Minnesota woman found dead at campground and former high school classmate who made chilling admission is charged

The case moved slowly from a suspicious death report to a homicide prosecution after medical and forensic findings sharpened what happened inside a camper.

LAKEVILLE, Minn. — More than six months after Barbara Ann McBride-Law was found dead in her camper at a southeastern Minnesota campground, prosecutors charged a 69-year-old man who had spent time with her there and later told others he feared he may have hurt someone.

For McBride-Law’s family and friends, the arrest of Stanley Alan Munstermann did not reopen a fresh tragedy so much as bring a stalled one into clearer focus. McBride-Law died on Aug. 30, 2025, and was buried before any charges were filed. Only after investigators pulled together autopsy findings, warrant material, witness accounts and DNA evidence did the case shift decisively from uncertainty to formal homicide charges.

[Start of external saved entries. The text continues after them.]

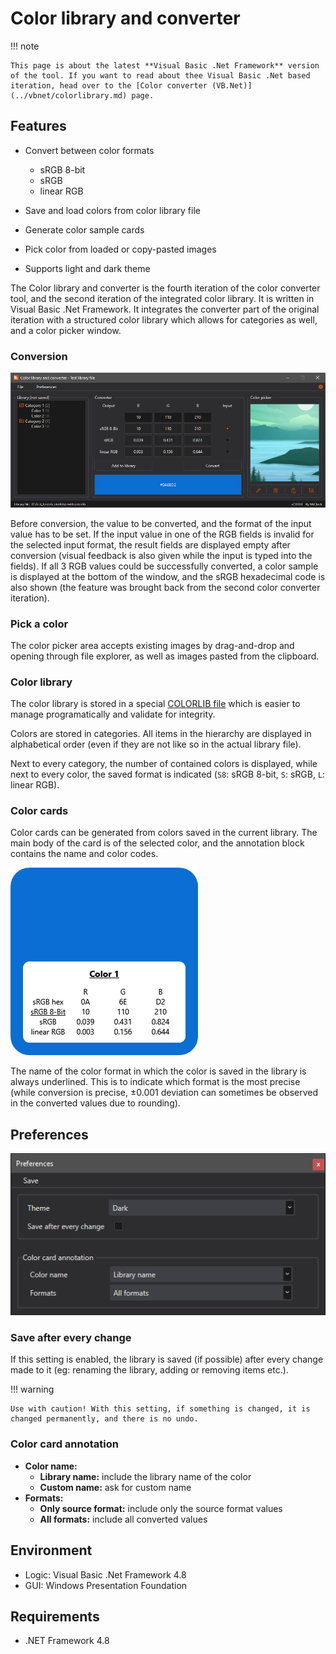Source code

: # Color library and converter

!!! note
	
	This page is about the latest **Visual Basic .Net Framework** version of the tool. If you want to read about thee Visual Basic .Net based iteration, head over to the [Color converter (VB.Net)](../vbnet/colorlibrary.md) page.

## Features

* Convert between color formats

	* sRGB 8-bit
	* sRGB
	* linear RGB
	
* Save and load colors from color library file

* Generate color sample cards

* Pick color from loaded or copy-pasted images

* Supports light and dark theme

The Color library and converter is the fourth iteration of the color converter tool, and the second iteration of the integrated color library.
It is written in Visual Basic .Net Framework. It integrates the converter part of the original iteration
with a structured color library which allows for categories as well, and a color picker window.

### Conversion

![](img/image_3_1.png)

Before conversion, the value to be converted, and the format of the input value has to be set. If the input value in one of the RGB fields is invalid for the selected input format, the result fields are displayed empty after conversion (visual feedback is also given while the input is typed into the fields).
If all 3 RGB values could be successfully converted, a color sample is displayed at the bottom of the window, and the sRGB hexadecimal code is also shown (the feature was brought back from the second color converter iteration).

### Pick a color

The color picker area accepts existing images by drag-and-drop and opening through file explorer, as well as images pasted from the clipboard.

### Color library

The color library is stored in a special [COLORLIB file](../formats/colorlib.md) which is easier to manage programatically and validate for integrity.

Colors are stored in categories. All items in the hierarchy are displayed in alphabetical order (even if they are not like so in the actual library file).

Next to every category, the number of contained colors is displayed, while next to every color, the saved format is indicated (`S8`: sRGB 8-bit, `S`: sRGB, `L`: linear RGB).

### Color cards

Color cards can be generated from colors saved in the current library. The main body of the card is of the selected color, and the annotation block contains the name and color codes.

![](img/image_3_3.png)

The name of the color format in which the color is saved in the library is always underlined. This is to indicate which format is the most precise (while conversion is precise, ±0.001 deviation can sometimes be observed in the converted values due to rounding).

## Preferences

![](img/image_3_2.png)

### Save after every change

If this setting is enabled, the library is saved (if possible) after every change made to it (eg: renaming the library, adding or removing items etc.).

!!! warning

	Use with caution! With this setting, if something is changed, it is changed permanently, and there is no undo.
	
### Color card annotation

* **Color name:**
	* **Library name:** include the library name of the color
	* **Custom name:** ask for custom name
* **Formats:**
	* **Only source format:** include only the source format values
	* **All formats:** include all converted values

## Environment

* Logic:  Visual Basic .Net Framework 4.8
* GUI:    Windows Presentation Foundation

## Requirements

* .NET Framework 4.8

McBride-Law was 66 and lived in Lakeville, according to her obituary, which listed her birth date as July 28, 1959. Deputies were called to Mac’s Park Place near Mazeppa after she failed to appear for a campground potluck and someone checked on her camper. Authorities first said there was no obvious injury or trauma, language that often signals caution in the first hours of an unexplained death. That early uncertainty shaped public understanding of the case for weeks, even as investigators were already collecting records and pursuing search warrants behind the scenes.

The fuller picture that emerged later was far more troubling. Search warrant reports described bruises on McBride-Law’s arm, injuries inside her mouth, petechiae in her eyes, bruising on her neck, damage to a wall near her head and a small white vase under her neck with what appeared to be blood on it. The Southern Minnesota Regional Medical Examiner’s Office later classified the death as homicide caused by homicidal violence. By then, the case had shifted from a sudden campground death to a question of who was with her, what happened during the night and why it took months to reach an arrest.

Munstermann became central to those questions almost immediately. Investigators learned he had been staying with McBride-Law for several days and campground video showed him arriving on Aug. 28. He told authorities they were longtime high school friends and not romantically involved. He also said the two had been drinking heavily and that he blacked out, later waking up while driving on Interstate 90 near Rochester. He then went to his girlfriend’s home in Plainview, Nebraska. For investigators, that account may have explained why he was gone, but it also gave them a story to test against witness recollections and video evidence.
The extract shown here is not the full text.